Традиционный подход к научным исследованиям состоит из шести этапов. Сначала – наблюдение или эксперимент. Потом ученые пытаются создать общую теорию, которая объясняет по индукции, что они пронаблюдали, а затем предлагаю гипотезу, основанную на общей теории. Затем следуют попытки проверить гипотезу дальнейшими экспериментами. Таким образом первоначальную теорию либо доказывают, либо опровергают, после чего ученый считает, что она либо истинна, либо ошибочна, пока не доказано обратное.
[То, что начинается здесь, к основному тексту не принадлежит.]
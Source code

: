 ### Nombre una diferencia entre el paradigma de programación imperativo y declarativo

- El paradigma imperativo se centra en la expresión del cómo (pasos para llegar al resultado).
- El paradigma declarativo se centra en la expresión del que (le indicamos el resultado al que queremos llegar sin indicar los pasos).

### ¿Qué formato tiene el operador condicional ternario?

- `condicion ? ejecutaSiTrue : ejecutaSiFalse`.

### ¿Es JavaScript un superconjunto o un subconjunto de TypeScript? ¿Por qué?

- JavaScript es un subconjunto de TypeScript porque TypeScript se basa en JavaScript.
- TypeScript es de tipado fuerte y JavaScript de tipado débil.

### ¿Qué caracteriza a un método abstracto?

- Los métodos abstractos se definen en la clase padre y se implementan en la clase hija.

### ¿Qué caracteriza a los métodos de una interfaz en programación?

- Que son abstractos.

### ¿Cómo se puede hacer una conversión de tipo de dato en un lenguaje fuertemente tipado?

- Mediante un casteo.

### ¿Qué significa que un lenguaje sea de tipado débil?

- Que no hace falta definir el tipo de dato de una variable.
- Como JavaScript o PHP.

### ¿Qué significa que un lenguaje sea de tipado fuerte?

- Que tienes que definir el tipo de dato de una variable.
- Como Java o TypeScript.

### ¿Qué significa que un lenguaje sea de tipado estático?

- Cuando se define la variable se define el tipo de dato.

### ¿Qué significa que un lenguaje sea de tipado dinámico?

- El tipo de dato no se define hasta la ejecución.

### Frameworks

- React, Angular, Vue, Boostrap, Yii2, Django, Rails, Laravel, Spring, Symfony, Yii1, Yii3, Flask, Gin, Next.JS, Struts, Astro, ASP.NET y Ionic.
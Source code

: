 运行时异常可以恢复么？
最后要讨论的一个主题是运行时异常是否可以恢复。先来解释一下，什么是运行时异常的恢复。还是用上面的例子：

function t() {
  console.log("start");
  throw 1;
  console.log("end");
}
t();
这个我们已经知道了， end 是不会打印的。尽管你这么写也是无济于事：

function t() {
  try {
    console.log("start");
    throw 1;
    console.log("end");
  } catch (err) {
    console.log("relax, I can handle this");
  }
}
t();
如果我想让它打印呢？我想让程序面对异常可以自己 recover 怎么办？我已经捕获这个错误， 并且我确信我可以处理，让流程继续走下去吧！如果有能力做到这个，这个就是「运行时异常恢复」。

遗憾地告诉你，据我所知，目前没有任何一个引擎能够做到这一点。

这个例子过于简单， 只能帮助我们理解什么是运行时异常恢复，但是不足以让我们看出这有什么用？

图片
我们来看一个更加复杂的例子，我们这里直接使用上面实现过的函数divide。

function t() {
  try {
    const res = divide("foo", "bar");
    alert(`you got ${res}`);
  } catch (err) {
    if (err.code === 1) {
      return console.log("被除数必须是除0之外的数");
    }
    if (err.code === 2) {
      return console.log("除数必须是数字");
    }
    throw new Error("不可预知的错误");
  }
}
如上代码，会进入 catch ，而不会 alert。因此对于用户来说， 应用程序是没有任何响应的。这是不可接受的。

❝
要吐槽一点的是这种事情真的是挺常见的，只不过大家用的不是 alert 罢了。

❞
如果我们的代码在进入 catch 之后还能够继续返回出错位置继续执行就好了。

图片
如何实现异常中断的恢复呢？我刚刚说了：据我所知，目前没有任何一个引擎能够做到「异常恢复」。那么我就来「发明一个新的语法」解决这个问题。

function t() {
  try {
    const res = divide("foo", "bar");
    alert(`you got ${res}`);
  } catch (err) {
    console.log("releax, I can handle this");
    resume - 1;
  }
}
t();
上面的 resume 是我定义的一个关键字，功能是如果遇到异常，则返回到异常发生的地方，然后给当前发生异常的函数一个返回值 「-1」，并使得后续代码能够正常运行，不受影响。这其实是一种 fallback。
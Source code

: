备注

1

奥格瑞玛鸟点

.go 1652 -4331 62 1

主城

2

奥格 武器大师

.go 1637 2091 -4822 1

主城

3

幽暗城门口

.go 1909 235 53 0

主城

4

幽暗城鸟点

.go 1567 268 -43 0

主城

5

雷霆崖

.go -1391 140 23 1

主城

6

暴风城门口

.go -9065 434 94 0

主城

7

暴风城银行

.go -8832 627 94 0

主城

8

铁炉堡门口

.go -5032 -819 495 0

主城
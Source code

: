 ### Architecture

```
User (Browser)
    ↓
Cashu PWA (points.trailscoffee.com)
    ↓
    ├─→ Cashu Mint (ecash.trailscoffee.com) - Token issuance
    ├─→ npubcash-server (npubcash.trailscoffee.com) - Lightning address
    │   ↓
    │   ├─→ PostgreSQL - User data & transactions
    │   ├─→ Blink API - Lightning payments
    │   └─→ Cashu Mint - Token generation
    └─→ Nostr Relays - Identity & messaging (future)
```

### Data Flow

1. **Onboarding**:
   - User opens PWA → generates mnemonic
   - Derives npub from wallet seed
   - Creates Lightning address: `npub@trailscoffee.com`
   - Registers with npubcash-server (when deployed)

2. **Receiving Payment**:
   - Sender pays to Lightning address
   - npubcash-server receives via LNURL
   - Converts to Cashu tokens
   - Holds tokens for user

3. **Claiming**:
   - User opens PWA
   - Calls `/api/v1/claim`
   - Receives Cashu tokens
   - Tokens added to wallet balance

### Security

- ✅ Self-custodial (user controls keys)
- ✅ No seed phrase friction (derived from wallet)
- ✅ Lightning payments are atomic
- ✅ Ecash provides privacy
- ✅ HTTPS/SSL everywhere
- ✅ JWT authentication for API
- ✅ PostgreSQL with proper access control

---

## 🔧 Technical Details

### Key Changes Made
Поппер ставит этот процесс с ног на голову и предлагает другой подход. Возьмите какую-то задачу. Предложите решение или теорию, которая объясняет, что происходит. Продумайте, какие из вашей теории следуют доказуемые утверждения. Проведите испытания или эксперименты, которые должны не доказать ваши утверждения, а опровергнуть. Сопоставьте опровержения с первоначальной теорией – и получите новую теорию, лучше прежней.
Главное различие между подходами состоит в том, что согласно традиционному научному методу ученый, сделав наблюдение, пытается подтвердить теорию дальнейшими экспериментами. По системе Поппера ученый пытается опровергнуть теорию, чтобы найти теорию получше. В этом смысле идеи Поппера очень нравились Хокингу и многим его коллегам, и он часто применял их в своей научной работе. Автор научно-популярных книг Деннис Овербай как-то спросил Хокинга, как работает его мысль. Хокинг ответил:
Иногда я делаю предположение, а потом пытаюсь его доказать. Много раз получалось, что в процессе доказательства я находил контрпример, и тогда предположение приходилось менять. Иногда это что-то, над чем уже работали другие. Мне кажется, статьи часто пишут туманно, я их просто не понимаю. Тогда я пытаюсь истолковать их, приспособить к своему образу мыслей. Часто бывало, что у меня появлялась идея, и я начинал работать над статьей, а на полпути оказывалось, что идея гораздо сложнее.
Я очень часто работаю интуитивно, просто мне приходит в голову, что та или иная гипотеза, похоже, верна. Потом я пытаюсь это доказать. Иногда выясняется, что я ошибся. Иногда оказывается, что ошибочна первоначальная идея, но это наталкивает на новые идеи. Мне очень помогает обсуждение своих соображений с другими. Даже если они не говорят ничего полезного, мне самому многое становится понятнее, когда нужно кому-то все объяснять.
Тогда, в конце 1960-х, Стивен Хокинг и представить себе не мог, какую важную роль предстоит сыграть его идеям в ближайшем будущем.